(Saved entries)
* * * * * * * * *
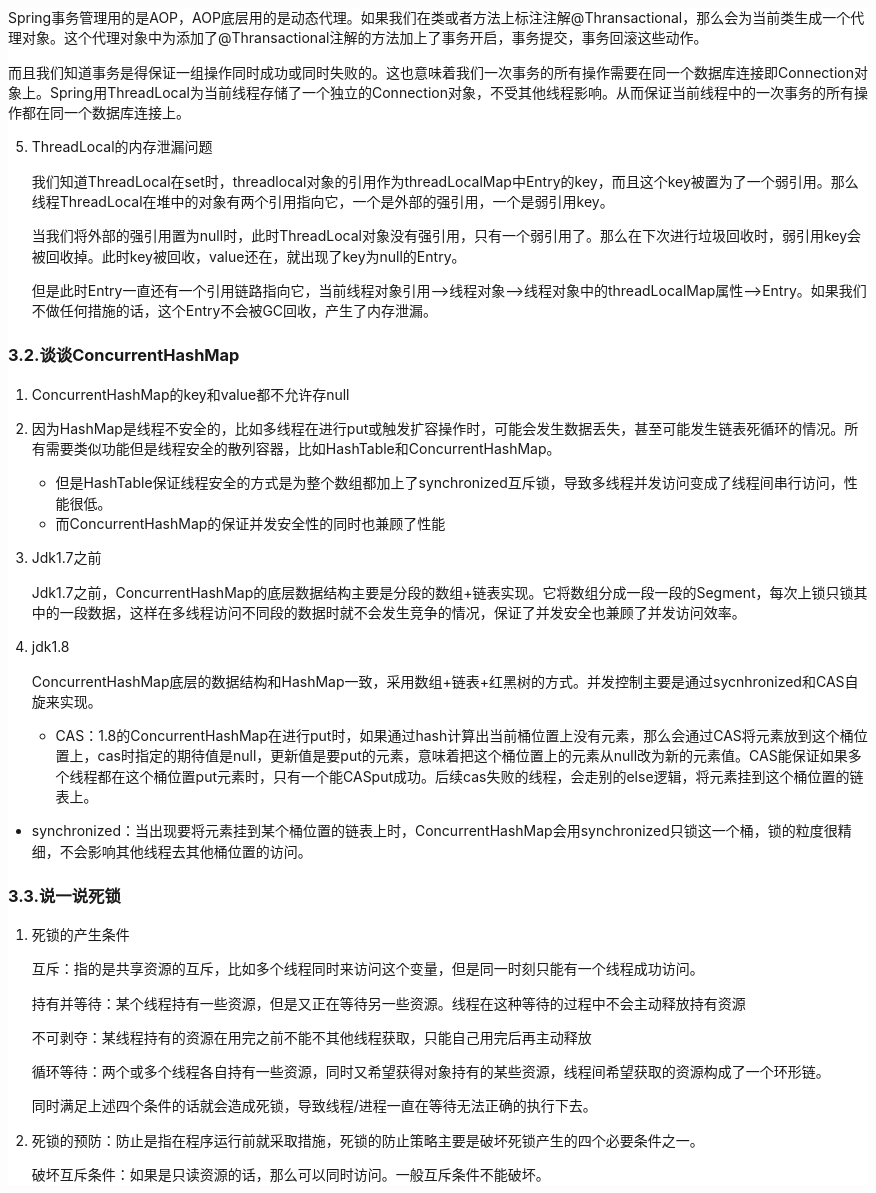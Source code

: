    Spring事务管理用的是AOP，AOP底层用的是动态代理。如果我们在类或者方法上标注注解@Thransactional，那么会为当前类生成一个代理对象。这个代理对象中为添加了@Thransactional注解的方法加上了事务开启，事务提交，事务回滚这些动作。

   而且我们知道事务是得保证一组操作同时成功或同时失败的。这也意味着我们一次事务的所有操作需要在同一个数据库连接即Connection对象上。Spring用ThreadLocal为当前线程存储了一个独立的Connection对象，不受其他线程影响。从而保证当前线程中的一次事务的所有操作都在同一个数据库连接上。

5. ThreadLocal的内存泄漏问题

   我们知道ThreadLocal在set时，threadlocal对象的引用作为threadLocalMap中Entry的key，而且这个key被置为了一个弱引用。那么线程ThreadLocal在堆中的对象有两个引用指向它，一个是外部的强引用，一个是弱引用key。

   当我们将外部的强引用置为null时，此时ThreadLocal对象没有强引用，只有一个弱引用了。那么在下次进行垃圾回收时，弱引用key会被回收掉。此时key被回收，value还在，就出现了key为null的Entry。

   但是此时Entry一直还有一个引用链路指向它，当前线程对象引用-->线程对象-->线程对象中的threadLocalMap属性-->Entry。如果我们不做任何措施的话，这个Entry不会被GC回收，产生了内存泄漏。

   

###    3.2.谈谈ConcurrentHashMap

1. ConcurrentHashMap的key和value都不允许存null

2. 因为HashMap是线程不安全的，比如多线程在进行put或触发扩容操作时，可能会发生数据丢失，甚至可能发生链表死循环的情况。所有需要类似功能但是线程安全的散列容器，比如HashTable和ConcurrentHashMap。

   - 但是HashTable保证线程安全的方式是为整个数组都加上了synchronized互斥锁，导致多线程并发访问变成了线程间串行访问，性能很低。
   - 而ConcurrentHashMap的保证并发安全性的同时也兼顾了性能

3. Jdk1.7之前

   Jdk1.7之前，ConcurrentHashMap的底层数据结构主要是分段的数组+链表实现。它将数组分成一段一段的Segment，每次上锁只锁其中的一段数据，这样在多线程访问不同段的数据时就不会发生竞争的情况，保证了并发安全也兼顾了并发访问效率。

4. jdk1.8

   ConcurrentHashMap底层的数据结构和HashMap一致，采用数组+链表+红黑树的方式。并发控制主要是通过sycnhronized和CAS自旋来实现。

   - CAS：1.8的ConcurrentHashMap在进行put时，如果通过hash计算出当前桶位置上没有元素，那么会通过CAS将元素放到这个桶位置上，cas时指定的期待值是null，更新值是要put的元素，意味着把这个桶位置上的元素从null改为新的元素值。CAS能保证如果多个线程都在这个桶位置put元素时，只有一个能CASput成功。后续cas失败的线程，会走别的else逻辑，将元素挂到这个桶位置的链表上。
- synchronized：当出现要将元素挂到某个桶位置的链表上时，ConcurrentHashMap会用synchronized只锁这一个桶，锁的粒度很精细，不会影响其他线程去其他桶位置的访问。



### 3.3.说一说死锁

1. 死锁的产生条件

   互斥：指的是共享资源的互斥，比如多个线程同时来访问这个变量，但是同一时刻只能有一个线程成功访问。

   持有并等待：某个线程持有一些资源，但是又正在等待另一些资源。线程在这种等待的过程中不会主动释放持有资源

   不可剥夺：某线程持有的资源在用完之前不能不其他线程获取，只能自己用完后再主动释放

   循环等待：两个或多个线程各自持有一些资源，同时又希望获得对象持有的某些资源，线程间希望获取的资源构成了一个环形链。

   同时满足上述四个条件的话就会造成死锁，导致线程/进程一直在等待无法正确的执行下去。

2. 死锁的预防：防止是指在程序运行前就采取措施，死锁的防止策略主要是破坏死锁产生的四个必要条件之一。

   破坏互斥条件：如果是只读资源的话，那么可以同时访问。一般互斥条件不能破坏。
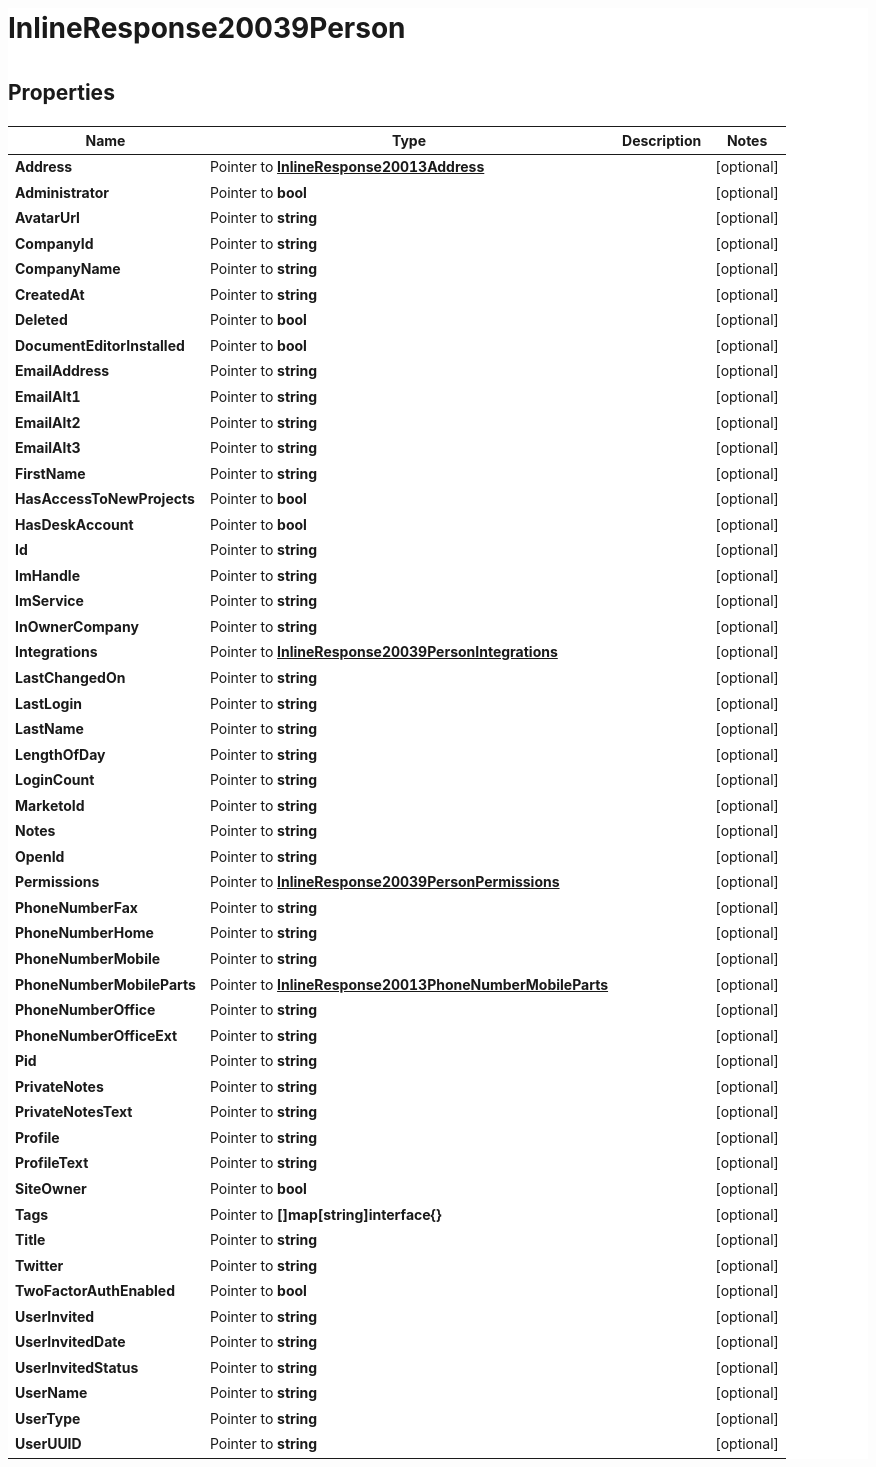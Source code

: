 # InlineResponse20039Person

## Properties

Name | Type | Description | Notes
------------ | ------------- | ------------- | -------------
**Address** | Pointer to [**InlineResponse20013Address**](InlineResponse20013Address.md) |  | [optional] 
**Administrator** | Pointer to **bool** |  | [optional] 
**AvatarUrl** | Pointer to **string** |  | [optional] 
**CompanyId** | Pointer to **string** |  | [optional] 
**CompanyName** | Pointer to **string** |  | [optional] 
**CreatedAt** | Pointer to **string** |  | [optional] 
**Deleted** | Pointer to **bool** |  | [optional] 
**DocumentEditorInstalled** | Pointer to **bool** |  | [optional] 
**EmailAddress** | Pointer to **string** |  | [optional] 
**EmailAlt1** | Pointer to **string** |  | [optional] 
**EmailAlt2** | Pointer to **string** |  | [optional] 
**EmailAlt3** | Pointer to **string** |  | [optional] 
**FirstName** | Pointer to **string** |  | [optional] 
**HasAccessToNewProjects** | Pointer to **bool** |  | [optional] 
**HasDeskAccount** | Pointer to **bool** |  | [optional] 
**Id** | Pointer to **string** |  | [optional] 
**ImHandle** | Pointer to **string** |  | [optional] 
**ImService** | Pointer to **string** |  | [optional] 
**InOwnerCompany** | Pointer to **string** |  | [optional] 
**Integrations** | Pointer to [**InlineResponse20039PersonIntegrations**](InlineResponse20039PersonIntegrations.md) |  | [optional] 
**LastChangedOn** | Pointer to **string** |  | [optional] 
**LastLogin** | Pointer to **string** |  | [optional] 
**LastName** | Pointer to **string** |  | [optional] 
**LengthOfDay** | Pointer to **string** |  | [optional] 
**LoginCount** | Pointer to **string** |  | [optional] 
**MarketoId** | Pointer to **string** |  | [optional] 
**Notes** | Pointer to **string** |  | [optional] 
**OpenId** | Pointer to **string** |  | [optional] 
**Permissions** | Pointer to [**InlineResponse20039PersonPermissions**](InlineResponse20039PersonPermissions.md) |  | [optional] 
**PhoneNumberFax** | Pointer to **string** |  | [optional] 
**PhoneNumberHome** | Pointer to **string** |  | [optional] 
**PhoneNumberMobile** | Pointer to **string** |  | [optional] 
**PhoneNumberMobileParts** | Pointer to [**InlineResponse20013PhoneNumberMobileParts**](InlineResponse20013PhoneNumberMobileParts.md) |  | [optional] 
**PhoneNumberOffice** | Pointer to **string** |  | [optional] 
**PhoneNumberOfficeExt** | Pointer to **string** |  | [optional] 
**Pid** | Pointer to **string** |  | [optional] 
**PrivateNotes** | Pointer to **string** |  | [optional] 
**PrivateNotesText** | Pointer to **string** |  | [optional] 
**Profile** | Pointer to **string** |  | [optional] 
**ProfileText** | Pointer to **string** |  | [optional] 
**SiteOwner** | Pointer to **bool** |  | [optional] 
**Tags** | Pointer to **[]map[string]interface{}** |  | [optional] 
**Title** | Pointer to **string** |  | [optional] 
**Twitter** | Pointer to **string** |  | [optional] 
**TwoFactorAuthEnabled** | Pointer to **bool** |  | [optional] 
**UserInvited** | Pointer to **string** |  | [optional] 
**UserInvitedDate** | Pointer to **string** |  | [optional] 
**UserInvitedStatus** | Pointer to **string** |  | [optional] 
**UserName** | Pointer to **string** |  | [optional] 
**UserType** | Pointer to **string** |  | [optional] 
**UserUUID** | Pointer to **string** |  | [optional]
* * * * * * * * *
Show the lines in the entries above that include the string "bool".

» **REPLY TO THE EXERCISE**:
**Administrator** | Pointer to **bool** |  | [optional] 
**Deleted** | Pointer to **bool** |  | [optional] 
**DocumentEditorInstalled** | Pointer to **bool** |  | [optional] 
**HasAccessToNewProjects** | Pointer to **bool** |  | [optional] 
**HasDeskAccount** | Pointer to **bool** |  | [optional] 
**SiteOwner** | Pointer to **bool** |  | [optional] 
**TwoFactorAuthEnabled** | Pointer to **bool** |  | [optional] 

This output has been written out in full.